The number of so-called financial vehicle corporations (FVCs) – which are involved in securitisation, or selling debt backed by income assets such as residential mortgages – rose by 54 vehicles to reach an historic high of 875 in the first quarter. Other special purpose vehicles (SPVs) increased at a faster pace, by almost 13 per cent in number to 981.
Both types of vehicles, also known as Section 110 companies, are set up under tax-neutral laws enacted in 1997 to make Dublin’s International Financial Services Sector (IFSC) a more attractive place to carry out international finance. It is estimated that lawyers, accountants and bankers generate about €200 million in fees from these unregulated vehicles, which largely have very little to do with the domestic economy.
However, the Government moved last year to clamp down on the use of SPVs by so-called vulture funds to hold property loans acquired in Ireland during the financial crisis and claim tax benefits.
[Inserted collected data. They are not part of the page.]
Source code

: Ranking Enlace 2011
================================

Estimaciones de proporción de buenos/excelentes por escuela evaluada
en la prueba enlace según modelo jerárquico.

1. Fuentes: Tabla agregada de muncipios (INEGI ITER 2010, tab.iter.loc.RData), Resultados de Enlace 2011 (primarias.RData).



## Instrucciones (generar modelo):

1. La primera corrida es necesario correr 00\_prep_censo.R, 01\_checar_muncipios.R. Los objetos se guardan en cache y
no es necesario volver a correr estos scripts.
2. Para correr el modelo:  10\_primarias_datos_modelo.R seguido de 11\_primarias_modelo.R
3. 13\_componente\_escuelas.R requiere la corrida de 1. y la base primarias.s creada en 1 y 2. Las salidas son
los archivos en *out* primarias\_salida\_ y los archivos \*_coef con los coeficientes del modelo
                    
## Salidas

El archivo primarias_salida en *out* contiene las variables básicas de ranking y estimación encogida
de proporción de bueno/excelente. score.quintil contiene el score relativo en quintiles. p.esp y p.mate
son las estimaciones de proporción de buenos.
The amount of assets in FVCs, which had been required by the European Central Bank to file quarterly data on their holdings and liabilities since 2009 given the role that this sector played in the financial crisis, dipped by €3 billion on the year to €410 billion.
The assets contained in other SPVs, with the Central Bank of Ireland has zeroed in on over the past two years, increased by 11 per cent to €353 billion, driven by an increase in “loan origination vehicles” and vehicles linked to investment funds.
A Financial Stability Board (FSB) report published in May highlighted that traditional banks’ have taken a lesser role in the global financial system in recent years, as they face more onerous regulatory and capital requirements. The issue facing authorities globally is making sure that companies and vehicles that have filled the gap are not adding risks to the international system, which may spill over and affect banks and wider economies.
FVCs and SPVs are a key part of Ireland’s so-called “shadow banking” industry, which amounted to $2.2 trillion (€1.9 trillion) of nonbanking financial assets at the end of 2015, according to the FSB report. Still, almost 60 per cent of the industry is made up of investment and money market funds, which are heavily regulated and administered in Dublin.
The latest Central Bank data shows that banks remain the biggest sponsors of IFSC-based FVCs and SPVs, which would include companies set up to hold mortgages that have been securitised and firms set up at arms length to extend loans to businesses.
In terms of country, the US and UK are the home counties of most of the “sponsors” of Irish FVCs and SPVs, with Russia the third biggest location for companies behind the latter type.